Segment Start: Data records
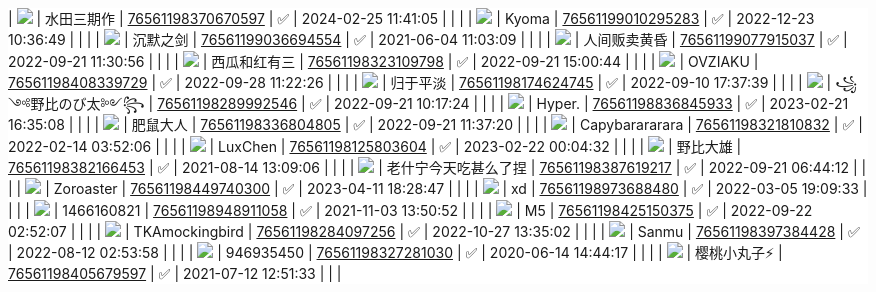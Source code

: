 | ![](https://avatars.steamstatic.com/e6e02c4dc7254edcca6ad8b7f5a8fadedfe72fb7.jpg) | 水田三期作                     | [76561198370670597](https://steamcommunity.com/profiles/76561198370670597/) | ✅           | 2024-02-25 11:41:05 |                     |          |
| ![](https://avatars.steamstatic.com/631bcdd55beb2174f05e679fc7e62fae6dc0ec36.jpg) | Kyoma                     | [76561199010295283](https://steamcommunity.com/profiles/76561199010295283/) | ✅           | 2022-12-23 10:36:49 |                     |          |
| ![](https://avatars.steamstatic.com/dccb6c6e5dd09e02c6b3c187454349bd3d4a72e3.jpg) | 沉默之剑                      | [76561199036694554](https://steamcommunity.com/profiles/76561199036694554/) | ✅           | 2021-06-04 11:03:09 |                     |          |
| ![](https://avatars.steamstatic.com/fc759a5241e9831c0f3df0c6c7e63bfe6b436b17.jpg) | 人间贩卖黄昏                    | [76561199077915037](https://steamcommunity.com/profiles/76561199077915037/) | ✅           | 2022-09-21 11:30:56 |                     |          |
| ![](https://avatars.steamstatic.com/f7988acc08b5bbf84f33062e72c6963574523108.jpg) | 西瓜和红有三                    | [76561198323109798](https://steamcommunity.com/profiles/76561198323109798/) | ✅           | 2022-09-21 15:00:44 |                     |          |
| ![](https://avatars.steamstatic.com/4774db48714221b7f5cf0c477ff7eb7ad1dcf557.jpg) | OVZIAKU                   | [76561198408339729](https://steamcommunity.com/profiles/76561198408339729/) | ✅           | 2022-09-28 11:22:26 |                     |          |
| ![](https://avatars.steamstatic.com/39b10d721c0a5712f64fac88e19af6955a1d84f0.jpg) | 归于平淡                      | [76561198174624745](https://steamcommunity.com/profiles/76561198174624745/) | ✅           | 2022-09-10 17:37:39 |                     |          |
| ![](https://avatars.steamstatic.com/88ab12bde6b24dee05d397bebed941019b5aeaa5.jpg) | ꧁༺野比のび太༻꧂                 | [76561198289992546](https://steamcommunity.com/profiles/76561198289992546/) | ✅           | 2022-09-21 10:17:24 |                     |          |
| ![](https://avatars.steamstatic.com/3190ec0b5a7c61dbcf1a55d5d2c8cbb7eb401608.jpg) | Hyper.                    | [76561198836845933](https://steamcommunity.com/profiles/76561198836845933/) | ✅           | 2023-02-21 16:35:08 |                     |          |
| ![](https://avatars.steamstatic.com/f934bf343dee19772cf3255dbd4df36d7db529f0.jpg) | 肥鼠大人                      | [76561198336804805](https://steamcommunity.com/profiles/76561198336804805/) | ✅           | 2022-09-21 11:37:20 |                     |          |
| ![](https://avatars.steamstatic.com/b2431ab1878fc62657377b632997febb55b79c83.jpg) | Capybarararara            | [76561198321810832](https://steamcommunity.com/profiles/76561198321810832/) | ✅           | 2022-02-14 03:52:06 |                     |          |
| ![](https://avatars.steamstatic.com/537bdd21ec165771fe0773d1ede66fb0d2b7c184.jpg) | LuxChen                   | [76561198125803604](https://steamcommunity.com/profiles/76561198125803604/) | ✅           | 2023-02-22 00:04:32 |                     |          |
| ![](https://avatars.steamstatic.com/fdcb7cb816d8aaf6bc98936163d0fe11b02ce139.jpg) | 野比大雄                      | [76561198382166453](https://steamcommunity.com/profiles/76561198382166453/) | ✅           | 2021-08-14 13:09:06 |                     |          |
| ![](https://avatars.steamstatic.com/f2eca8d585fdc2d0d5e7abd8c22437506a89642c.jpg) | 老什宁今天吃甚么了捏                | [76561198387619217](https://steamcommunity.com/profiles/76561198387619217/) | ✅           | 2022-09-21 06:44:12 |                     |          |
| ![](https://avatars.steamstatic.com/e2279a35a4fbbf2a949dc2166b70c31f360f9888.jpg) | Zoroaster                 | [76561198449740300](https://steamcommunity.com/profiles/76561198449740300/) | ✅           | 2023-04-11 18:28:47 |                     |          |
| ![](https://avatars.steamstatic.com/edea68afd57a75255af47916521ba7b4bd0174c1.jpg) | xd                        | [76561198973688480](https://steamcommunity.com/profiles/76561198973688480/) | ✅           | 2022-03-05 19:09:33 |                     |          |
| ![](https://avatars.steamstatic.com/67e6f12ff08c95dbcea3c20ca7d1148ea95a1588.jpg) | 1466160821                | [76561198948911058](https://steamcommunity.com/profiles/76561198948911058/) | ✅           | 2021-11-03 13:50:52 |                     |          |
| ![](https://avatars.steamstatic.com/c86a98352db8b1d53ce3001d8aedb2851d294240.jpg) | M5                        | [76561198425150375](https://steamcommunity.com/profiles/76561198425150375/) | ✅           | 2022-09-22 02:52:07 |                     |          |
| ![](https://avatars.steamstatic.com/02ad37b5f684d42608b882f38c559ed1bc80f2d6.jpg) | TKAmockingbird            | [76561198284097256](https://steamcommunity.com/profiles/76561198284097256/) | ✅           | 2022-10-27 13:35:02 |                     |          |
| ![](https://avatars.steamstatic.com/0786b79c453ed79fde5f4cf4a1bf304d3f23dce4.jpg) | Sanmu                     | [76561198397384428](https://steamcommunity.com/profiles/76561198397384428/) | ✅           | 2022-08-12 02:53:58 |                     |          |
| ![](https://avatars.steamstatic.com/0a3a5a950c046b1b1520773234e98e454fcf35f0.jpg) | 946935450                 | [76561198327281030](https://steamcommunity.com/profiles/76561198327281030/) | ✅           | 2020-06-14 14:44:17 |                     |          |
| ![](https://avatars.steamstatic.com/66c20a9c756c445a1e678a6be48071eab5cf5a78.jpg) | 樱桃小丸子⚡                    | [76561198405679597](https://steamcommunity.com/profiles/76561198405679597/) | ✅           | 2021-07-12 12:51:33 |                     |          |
Segment End: Data records
What you have to do:
Every record above, copied exactly and without a single picture, makes up the answer.

Reply:
Source code

: | ![](https://avatars.steamstatic.com/e6e02c4dc7254edcca6ad8b7f5a8fadedfe72fb7.jpg) | 水田三期作                     | [76561198370670597](https://steamcommunity.com/profiles/76561198370670597/) | ✅           | 2024-02-25 11:41:05 |                     |          |
| ![](https://avatars.steamstatic.com/631bcdd55beb2174f05e679fc7e62fae6dc0ec36.jpg) | Kyoma                     | [76561199010295283](https://steamcommunity.com/profiles/76561199010295283/) | ✅           | 2022-12-23 10:36:49 |                     |          |
| ![](https://avatars.steamstatic.com/dccb6c6e5dd09e02c6b3c187454349bd3d4a72e3.jpg) | 沉默之剑                      | [76561199036694554](https://steamcommunity.com/profiles/76561199036694554/) | ✅           | 2021-06-04 11:03:09 |                     |          |
| ![](https://avatars.steamstatic.com/fc759a5241e9831c0f3df0c6c7e63bfe6b436b17.jpg) | 人间贩卖黄昏                    | [76561199077915037](https://steamcommunity.com/profiles/76561199077915037/) | ✅           | 2022-09-21 11:30:56 |                     |          |
| ![](https://avatars.steamstatic.com/f7988acc08b5bbf84f33062e72c6963574523108.jpg) | 西瓜和红有三                    | [76561198323109798](https://steamcommunity.com/profiles/76561198323109798/) | ✅           | 2022-09-21 15:00:44 |                     |          |
| ![](https://avatars.steamstatic.com/4774db48714221b7f5cf0c477ff7eb7ad1dcf557.jpg) | OVZIAKU                   | [76561198408339729](https://steamcommunity.com/profiles/76561198408339729/) | ✅           | 2022-09-28 11:22:26 |                     |          |
| ![](https://avatars.steamstatic.com/39b10d721c0a5712f64fac88e19af6955a1d84f0.jpg) | 归于平淡                      | [76561198174624745](https://steamcommunity.com/profiles/76561198174624745/) | ✅           | 2022-09-10 17:37:39 |                     |          |
| ![](https://avatars.steamstatic.com/88ab12bde6b24dee05d397bebed941019b5aeaa5.jpg) | ꧁༺野比のび太༻꧂                 | [76561198289992546](https://steamcommunity.com/profiles/76561198289992546/) | ✅           | 2022-09-21 10:17:24 |                     |          |
| ![](https://avatars.steamstatic.com/3190ec0b5a7c61dbcf1a55d5d2c8cbb7eb401608.jpg) | Hyper.                    | [76561198836845933](https://steamcommunity.com/profiles/76561198836845933/) | ✅           | 2023-02-21 16:35:08 |                     |          |
| ![](https://avatars.steamstatic.com/f934bf343dee19772cf3255dbd4df36d7db529f0.jpg) | 肥鼠大人                      | [76561198336804805](https://steamcommunity.com/profiles/76561198336804805/) | ✅           | 2022-09-21 11:37:20 |                     |          |
| ![](https://avatars.steamstatic.com/b2431ab1878fc62657377b632997febb55b79c83.jpg) | Capybarararara            | [76561198321810832](https://steamcommunity.com/profiles/76561198321810832/) | ✅           | 2022-02-14 03:52:06 |                     |          |
| ![](https://avatars.steamstatic.com/537bdd21ec165771fe0773d1ede66fb0d2b7c184.jpg) | LuxChen                   | [76561198125803604](https://steamcommunity.com/profiles/76561198125803604/) | ✅           | 2023-02-22 00:04:32 |                     |          |
| ![](https://avatars.steamstatic.com/fdcb7cb816d8aaf6bc98936163d0fe11b02ce139.jpg) | 野比大雄                      | [76561198382166453](https://steamcommunity.com/profiles/76561198382166453/) | ✅           | 2021-08-14 13:09:06 |                     |          |
| ![](https://avatars.steamstatic.com/f2eca8d585fdc2d0d5e7abd8c22437506a89642c.jpg) | 老什宁今天吃甚么了捏                | [76561198387619217](https://steamcommunity.com/profiles/76561198387619217/) | ✅           | 2022-09-21 06:44:12 |                     |          |
| ![](https://avatars.steamstatic.com/e2279a35a4fbbf2a949dc2166b70c31f360f9888.jpg) | Zoroaster                 | [76561198449740300](https://steamcommunity.com/profiles/76561198449740300/) | ✅           | 2023-04-11 18:28:47 |                     |          |
| ![](https://avatars.steamstatic.com/edea68afd57a75255af47916521ba7b4bd0174c1.jpg) | xd                        | [76561198973688480](https://steamcommunity.com/profiles/76561198973688480/) | ✅           | 2022-03-05 19:09:33 |                     |          |
| ![](https://avatars.steamstatic.com/67e6f12ff08c95dbcea3c20ca7d1148ea95a1588.jpg) | 1466160821                | [76561198948911058](https://steamcommunity.com/profiles/76561198948911058/) | ✅           | 2021-11-03 13:50:52 |                     |          |
| ![](https://avatars.steamstatic.com/c86a98352db8b1d53ce3001d8aedb2851d294240.jpg) | M5                        | [76561198425150375](https://steamcommunity.com/profiles/76561198425150375/) | ✅           | 2022-09-22 02:52:07 |                     |          |
| ![](https://avatars.steamstatic.com/02ad37b5f684d42608b882f38c559ed1bc80f2d6.jpg) | TKAmockingbird            | [76561198284097256](https://steamcommunity.com/profiles/76561198284097256/) | ✅           | 2022-10-27 13:35:02 |                     |          |
| ![](https://avatars.steamstatic.com/0786b79c453ed79fde5f4cf4a1bf304d3f23dce4.jpg) | Sanmu                     | [76561198397384428](https://steamcommunity.com/profiles/76561198397384428/) | ✅           | 2022-08-12 02:53:58 |                     |          |
| ![](https://avatars.steamstatic.com/0a3a5a950c046b1b1520773234e98e454fcf35f0.jpg) | 946935450                 | [76561198327281030](https://steamcommunity.com/profiles/76561198327281030/) | ✅           | 2020-06-14 14:44:17 |                     |          |
| ![](https://avatars.steamstatic.com/66c20a9c756c445a1e678a6be48071eab5cf5a78.jpg) | 樱桃小丸子⚡                    | [76561198405679597](https://steamcommunity.com/profiles/76561198405679597/) | ✅           | 2021-07-12 12:51:33 |                     |          |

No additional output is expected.